_TASK TO COMPLETE:_
In the following material, identify every line holding the string "tags" and return it.

_DATA SECTION:_
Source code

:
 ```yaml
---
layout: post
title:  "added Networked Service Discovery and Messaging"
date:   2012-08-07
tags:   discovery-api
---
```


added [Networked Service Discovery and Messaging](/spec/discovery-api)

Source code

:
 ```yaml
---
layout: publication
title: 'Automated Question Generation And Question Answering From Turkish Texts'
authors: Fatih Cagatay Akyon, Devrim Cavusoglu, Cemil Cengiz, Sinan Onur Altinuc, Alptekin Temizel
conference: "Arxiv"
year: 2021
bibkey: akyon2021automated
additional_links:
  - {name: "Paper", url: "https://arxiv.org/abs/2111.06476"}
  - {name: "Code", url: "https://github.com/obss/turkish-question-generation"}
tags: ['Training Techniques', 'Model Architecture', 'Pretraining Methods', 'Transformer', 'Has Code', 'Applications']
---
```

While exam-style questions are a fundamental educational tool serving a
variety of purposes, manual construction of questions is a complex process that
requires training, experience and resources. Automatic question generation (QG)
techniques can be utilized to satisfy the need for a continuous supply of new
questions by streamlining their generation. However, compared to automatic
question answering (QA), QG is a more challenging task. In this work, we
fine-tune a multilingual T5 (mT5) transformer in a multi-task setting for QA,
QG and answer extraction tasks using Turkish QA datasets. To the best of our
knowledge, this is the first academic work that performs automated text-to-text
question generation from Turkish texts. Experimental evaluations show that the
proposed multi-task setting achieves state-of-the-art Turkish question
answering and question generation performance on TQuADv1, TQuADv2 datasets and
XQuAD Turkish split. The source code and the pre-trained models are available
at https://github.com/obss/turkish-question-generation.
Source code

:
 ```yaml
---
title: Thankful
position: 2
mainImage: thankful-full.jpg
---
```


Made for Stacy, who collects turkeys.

_REPLY:_
tags:   discovery-api
tags: ['Training Techniques', 'Model Architecture', 'Pretraining Methods', 'Transformer', 'Has Code', 'Applications']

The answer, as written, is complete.